Un auditorio compuesto de hombres en quienes el odio no hubiera extinguido toda sensibilidad, no habría podido menos de aplaudir esta declaración tan noble y franca. No sucedió así. Fue acogida con vociferaciones y con aplausos para Texar cuando este declaró que, recibiendo un oficial en tiempo de guerra, James Burbank no era menos culpable que este oficial. Existía, por consecuencia, la prueba que Texar había deseado tanto; la prueba de la connivencia de James Burbank con el ejército del Norte.

Por consiguiente, el comité, teniendo en cuenta las confesiones de Gilbert, condenó a muerte al joven oficial de la armada federal.

Gilbert Burbank fue de nuevo conducido a su prisión, en medio de los gritos del populacho, que exclamaba: «¡A muerte, a muerte el espía!».

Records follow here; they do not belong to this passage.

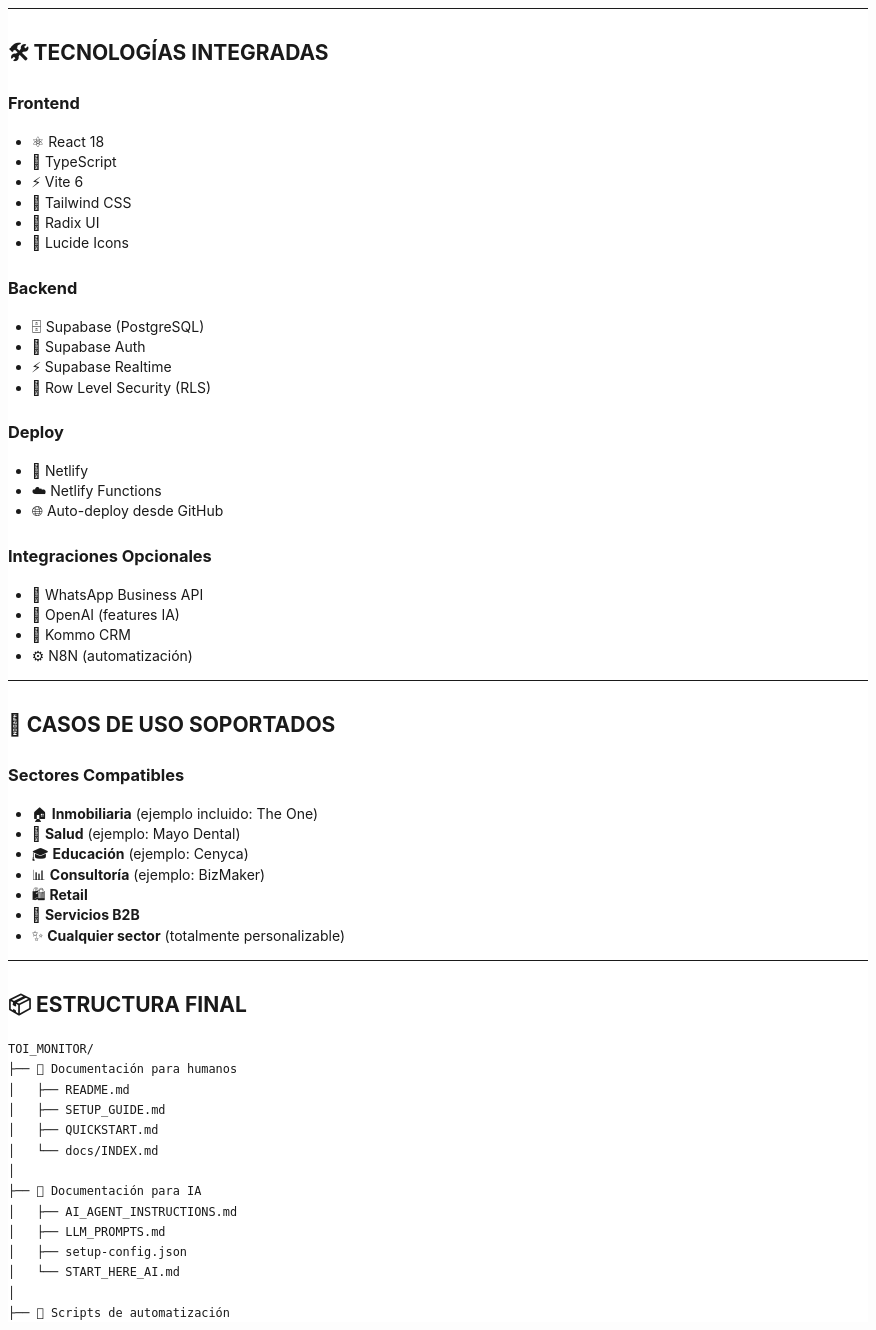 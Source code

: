 
---

## 🛠️ TECNOLOGÍAS INTEGRADAS

### Frontend
- ⚛️ React 18
- 📘 TypeScript
- ⚡ Vite 6
- 🎨 Tailwind CSS
- 🧩 Radix UI
- 🎯 Lucide Icons

### Backend
- 🗄️ Supabase (PostgreSQL)
- 🔐 Supabase Auth
- ⚡ Supabase Realtime
- 🔄 Row Level Security (RLS)

### Deploy
- 🚀 Netlify
- ☁️ Netlify Functions
- 🌐 Auto-deploy desde GitHub

### Integraciones Opcionales
- 💬 WhatsApp Business API
- 🤖 OpenAI (features IA)
- 🔗 Kommo CRM
- ⚙️ N8N (automatización)

---

## 🎯 CASOS DE USO SOPORTADOS

### Sectores Compatibles
- 🏠 **Inmobiliaria** (ejemplo incluido: The One)
- 🏥 **Salud** (ejemplo: Mayo Dental)
- 🎓 **Educación** (ejemplo: Cenyca)
- 📊 **Consultoría** (ejemplo: BizMaker)
- 🛍️ **Retail**
- 💼 **Servicios B2B**
- ✨ **Cualquier sector** (totalmente personalizable)

---

## 📦 ESTRUCTURA FINAL

```
TOI_MONITOR/
├── 📘 Documentación para humanos
│   ├── README.md
│   ├── SETUP_GUIDE.md
│   ├── QUICKSTART.md
│   └── docs/INDEX.md
│
├── 🤖 Documentación para IA
│   ├── AI_AGENT_INSTRUCTIONS.md
│   ├── LLM_PROMPTS.md
│   ├── setup-config.json
│   └── START_HERE_AI.md
│
├── 🔧 Scripts de automatización
```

Al día siguiente un destacamento de la milicia de Jacksonville se presentaba en Camdless-Bay. El oficial preguntó por Mr. Burbank.

James Burbank se presentó. Edward Carrol y Walter Stannard le acompañaban. Alicia había quedado al lado de la señora Burbank.

—¿Qué se me quiere?

—¡Leed esta orden! —respondió el oficial, entregándole un pliego.

Era la orden de prender a James Burbank, de Camdless-Bay, como cómplice de Gilbert Burbank, teniente de la marina federal, condenado como espía por el comité de Jacksonville, y que debía ser fusilado en las cuarenta y ocho horas siguientes.